### Task instructions
If any record holds an image, omit the image and print the rest exactly.

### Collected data

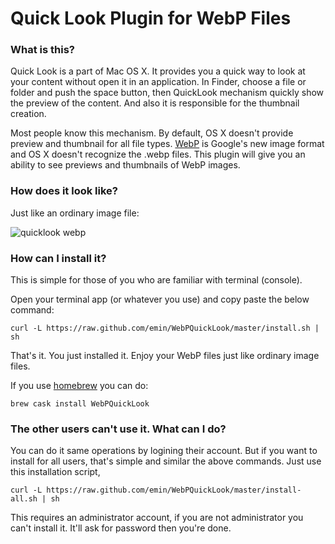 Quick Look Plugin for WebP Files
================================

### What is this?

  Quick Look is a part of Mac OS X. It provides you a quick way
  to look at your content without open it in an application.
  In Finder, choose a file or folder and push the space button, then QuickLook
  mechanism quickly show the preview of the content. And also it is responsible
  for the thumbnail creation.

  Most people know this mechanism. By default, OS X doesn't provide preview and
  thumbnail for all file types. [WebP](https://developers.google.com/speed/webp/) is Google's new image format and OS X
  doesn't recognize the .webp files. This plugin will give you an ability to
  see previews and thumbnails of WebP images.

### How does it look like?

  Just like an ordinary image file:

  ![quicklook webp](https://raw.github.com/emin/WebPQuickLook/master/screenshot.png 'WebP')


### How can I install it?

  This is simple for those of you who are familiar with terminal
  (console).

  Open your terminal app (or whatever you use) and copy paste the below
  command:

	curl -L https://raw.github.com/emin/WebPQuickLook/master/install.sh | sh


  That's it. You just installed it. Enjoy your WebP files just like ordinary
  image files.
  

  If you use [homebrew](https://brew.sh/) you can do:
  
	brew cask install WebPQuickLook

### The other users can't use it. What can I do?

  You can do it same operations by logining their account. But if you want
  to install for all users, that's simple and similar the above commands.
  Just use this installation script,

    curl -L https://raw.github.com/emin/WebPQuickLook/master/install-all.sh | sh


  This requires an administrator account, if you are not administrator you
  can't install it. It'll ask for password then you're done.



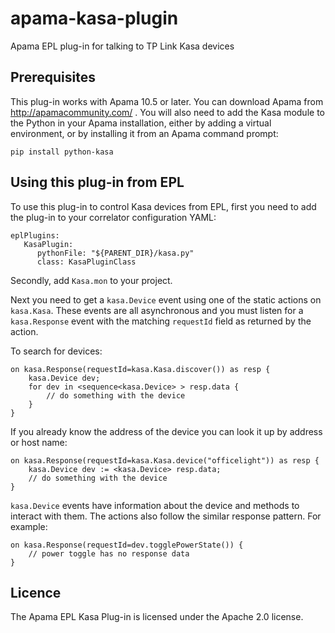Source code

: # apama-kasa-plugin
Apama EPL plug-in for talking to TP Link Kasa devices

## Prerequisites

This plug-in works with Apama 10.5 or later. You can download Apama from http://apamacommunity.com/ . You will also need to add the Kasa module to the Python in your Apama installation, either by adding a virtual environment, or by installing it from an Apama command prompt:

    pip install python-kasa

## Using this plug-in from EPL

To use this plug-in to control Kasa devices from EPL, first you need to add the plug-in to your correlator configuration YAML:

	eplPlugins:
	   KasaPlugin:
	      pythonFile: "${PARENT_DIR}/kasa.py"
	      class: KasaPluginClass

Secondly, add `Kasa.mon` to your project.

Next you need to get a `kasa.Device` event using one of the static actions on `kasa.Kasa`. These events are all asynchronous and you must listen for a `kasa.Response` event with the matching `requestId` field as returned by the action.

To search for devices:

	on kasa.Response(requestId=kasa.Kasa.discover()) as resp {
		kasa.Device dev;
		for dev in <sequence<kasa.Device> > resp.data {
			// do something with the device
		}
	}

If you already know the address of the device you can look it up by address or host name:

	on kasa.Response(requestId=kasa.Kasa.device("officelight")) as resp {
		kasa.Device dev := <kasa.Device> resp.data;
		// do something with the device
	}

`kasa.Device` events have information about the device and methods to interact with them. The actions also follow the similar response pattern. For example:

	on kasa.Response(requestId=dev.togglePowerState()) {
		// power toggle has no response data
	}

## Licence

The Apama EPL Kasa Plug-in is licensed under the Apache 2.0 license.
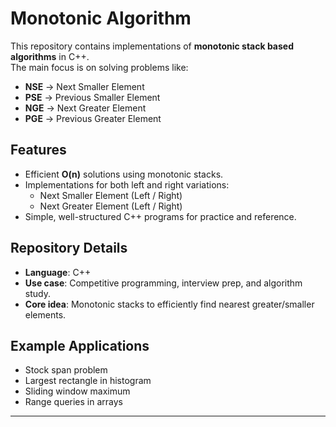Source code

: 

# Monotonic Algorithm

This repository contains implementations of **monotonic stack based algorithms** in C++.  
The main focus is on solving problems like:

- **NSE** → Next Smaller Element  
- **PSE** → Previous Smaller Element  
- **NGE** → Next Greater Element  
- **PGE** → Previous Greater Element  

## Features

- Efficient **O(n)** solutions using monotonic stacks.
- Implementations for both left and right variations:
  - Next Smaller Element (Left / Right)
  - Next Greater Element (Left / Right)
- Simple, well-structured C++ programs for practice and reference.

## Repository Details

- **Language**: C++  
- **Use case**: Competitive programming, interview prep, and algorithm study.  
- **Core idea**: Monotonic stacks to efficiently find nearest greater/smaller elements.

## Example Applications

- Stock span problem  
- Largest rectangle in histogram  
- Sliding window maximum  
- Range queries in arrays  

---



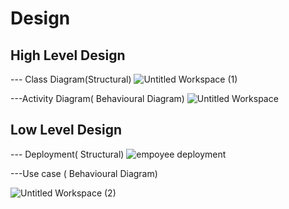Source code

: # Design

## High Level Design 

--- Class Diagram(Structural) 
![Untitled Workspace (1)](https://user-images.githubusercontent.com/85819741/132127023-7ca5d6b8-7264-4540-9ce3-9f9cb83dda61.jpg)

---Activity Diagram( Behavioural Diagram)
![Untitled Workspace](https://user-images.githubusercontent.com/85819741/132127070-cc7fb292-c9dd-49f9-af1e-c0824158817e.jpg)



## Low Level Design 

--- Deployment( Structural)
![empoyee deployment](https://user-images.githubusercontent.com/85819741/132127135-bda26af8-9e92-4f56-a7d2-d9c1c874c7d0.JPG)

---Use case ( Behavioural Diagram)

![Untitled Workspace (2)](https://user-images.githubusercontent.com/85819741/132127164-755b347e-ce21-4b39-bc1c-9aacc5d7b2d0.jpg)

### Expected answer
 Quick Look Plugin for WebP Files
================================

### What is this?

  Quick Look is a part of Mac OS X. It provides you a quick way
  to look at your content without open it in an application.
  In Finder, choose a file or folder and push the space button, then QuickLook
  mechanism quickly show the preview of the content. And also it is responsible
  for the thumbnail creation.

  Most people know this mechanism. By default, OS X doesn't provide preview and
  thumbnail for all file types. [WebP](https://developers.google.com/speed/webp/) is Google's new image format and OS X
  doesn't recognize the .webp files. This plugin will give you an ability to
  see previews and thumbnails of WebP images.

### How does it look like?

  Just like an ordinary image file:

  ![quicklook webp](https://raw.github.com/emin/WebPQuickLook/master/screenshot.png 'WebP')


### How can I install it?

  This is simple for those of you who are familiar with terminal
  (console).

  Open your terminal app (or whatever you use) and copy paste the below
  command:

	curl -L https://raw.github.com/emin/WebPQuickLook/master/install.sh | sh


  That's it. You just installed it. Enjoy your WebP files just like ordinary
  image files.
  

  If you use [homebrew](https://brew.sh/) you can do:
  
	brew cask install WebPQuickLook

### The other users can't use it. What can I do?

  You can do it same operations by logining their account. But if you want
  to install for all users, that's simple and similar the above commands.
  Just use this installation script,

    curl -L https://raw.github.com/emin/WebPQuickLook/master/install-all.sh | sh


  This requires an administrator account, if you are not administrator you
  can't install it. It'll ask for password then you're done.



Source code

: # apama-kasa-plugin
Apama EPL plug-in for talking to TP Link Kasa devices

## Prerequisites

This plug-in works with Apama 10.5 or later. You can download Apama from http://apamacommunity.com/ . You will also need to add the Kasa module to the Python in your Apama installation, either by adding a virtual environment, or by installing it from an Apama command prompt:

    pip install python-kasa

## Using this plug-in from EPL

To use this plug-in to control Kasa devices from EPL, first you need to add the plug-in to your correlator configuration YAML:

	eplPlugins:
	   KasaPlugin:
	      pythonFile: "${PARENT_DIR}/kasa.py"
	      class: KasaPluginClass

Secondly, add `Kasa.mon` to your project.

Next you need to get a `kasa.Device` event using one of the static actions on `kasa.Kasa`. These events are all asynchronous and you must listen for a `kasa.Response` event with the matching `requestId` field as returned by the action.

To search for devices:

	on kasa.Response(requestId=kasa.Kasa.discover()) as resp {
		kasa.Device dev;
		for dev in <sequence<kasa.Device> > resp.data {
			// do something with the device
		}
	}

If you already know the address of the device you can look it up by address or host name:

	on kasa.Response(requestId=kasa.Kasa.device("officelight")) as resp {
		kasa.Device dev := <kasa.Device> resp.data;
		// do something with the device
	}

`kasa.Device` events have information about the device and methods to interact with them. The actions also follow the similar response pattern. For example:

	on kasa.Response(requestId=dev.togglePowerState()) {
		// power toggle has no response data
	}

## Licence

The Apama EPL Kasa Plug-in is licensed under the Apache 2.0 license.
Source code

: 

# Monotonic Algorithm

This repository contains implementations of **monotonic stack based algorithms** in C++.  
The main focus is on solving problems like:

- **NSE** → Next Smaller Element  
- **PSE** → Previous Smaller Element  
- **NGE** → Next Greater Element  
- **PGE** → Previous Greater Element  

## Features

- Efficient **O(n)** solutions using monotonic stacks.
- Implementations for both left and right variations:
  - Next Smaller Element (Left / Right)
  - Next Greater Element (Left / Right)
- Simple, well-structured C++ programs for practice and reference.

## Repository Details

- **Language**: C++  
- **Use case**: Competitive programming, interview prep, and algorithm study.  
- **Core idea**: Monotonic stacks to efficiently find nearest greater/smaller elements.

## Example Applications

- Stock span problem  
- Largest rectangle in histogram  
- Sliding window maximum  
- Range queries in arrays  

---



Source code

: # Design

## High Level Design 

--- Class Diagram(Structural) 
![Untitled Workspace (1)](https://user-images.githubusercontent.com/85819741/132127023-7ca5d6b8-7264-4540-9ce3-9f9cb83dda61.jpg)

---Activity Diagram( Behavioural Diagram)
![Untitled Workspace](https://user-images.githubusercontent.com/85819741/132127070-cc7fb292-c9dd-49f9-af1e-c0824158817e.jpg)



## Low Level Design 

--- Deployment( Structural)
![empoyee deployment](https://user-images.githubusercontent.com/85819741/132127135-bda26af8-9e92-4f56-a7d2-d9c1c874c7d0.JPG)

---Use case ( Behavioural Diagram)

![Untitled Workspace (2)](https://user-images.githubusercontent.com/85819741/132127164-755b347e-ce21-4b39-bc1c-9aacc5d7b2d0.jpg)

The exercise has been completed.